### What is expected
For each line below that includes the string "Network", show the whole line.

━━━

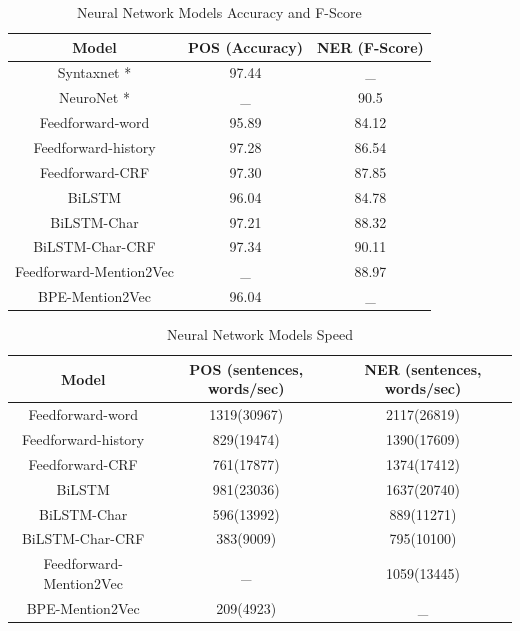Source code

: \documentclass{sfuthesis}
\begin{document}
\begin{table}[]
\centering
\caption{Neural Network Models Accuracy and F-Score}
\label{table:my-label1}
\begin{tabular}{|c|c|c|}
\hline
Model         & POS (Accuracy)  & NER (F-Score)       \\ \hline
Syntaxnet \**    & 97.44         &   _     \\ \hline
NeuroNet \**    & _    & 90.5                \\ \hline 
Feedforward-word    & 95.89          &   84.12     \\ \hline
Feedforward-history & 97.28     & 86.54        \\ \hline
Feedforward-CRF     & 97.30          &   87.85     \\ \hline
BiLSTM  & 96.04     & 84.78                             \\ \hline
BiLSTM-Char & 97.21 & 88.32             \\ \hline
BiLSTM-Char-CRF & 97.34  & 90.11             \\ \hline
Feedforward-Mention2Vec  & _    & 88.97                       \\ \hline
BPE-Mention2Vec & 96.04     &  _   \\ \hline   
\end{tabular}
\end{table}

\begin{table}[]
\centering
\caption{Neural Network Models Speed}
\label{table:my-label2}
\begin{tabular}{|c|c|c|}
\hline
Model       & POS  (sentences, words/sec)  & NER  (sentences, words/sec)      \\ \hline
Feedforward-word    & 1319(30967)     & 2117(26819)    \\ \hline
Feedforward-history & 829(19474)     & 1390(17609)     \\ \hline
Feedforward-CRF     & 761(17877)     & 1374(17412)     \\ \hline
BiLSTM             &981(23036)     & 1637(20740)       \\ \hline
BiLSTM-Char        & 596(13992)  & 889(11271)           \\ \hline
BiLSTM-Char-CRF    & 383(9009)  & 795(10100)         \\ \hline
Feedforward-Mention2Vec         & _      & 1059(13445)              \\ \hline
BPE-Mention2Vec     & 209(4923)  &  _               \\ \hline   
\end{tabular}
\end{table}
\end{document}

━━━

### Response to the exercise
\caption{Neural Network Models Accuracy and F-Score}
\caption{Neural Network Models Speed}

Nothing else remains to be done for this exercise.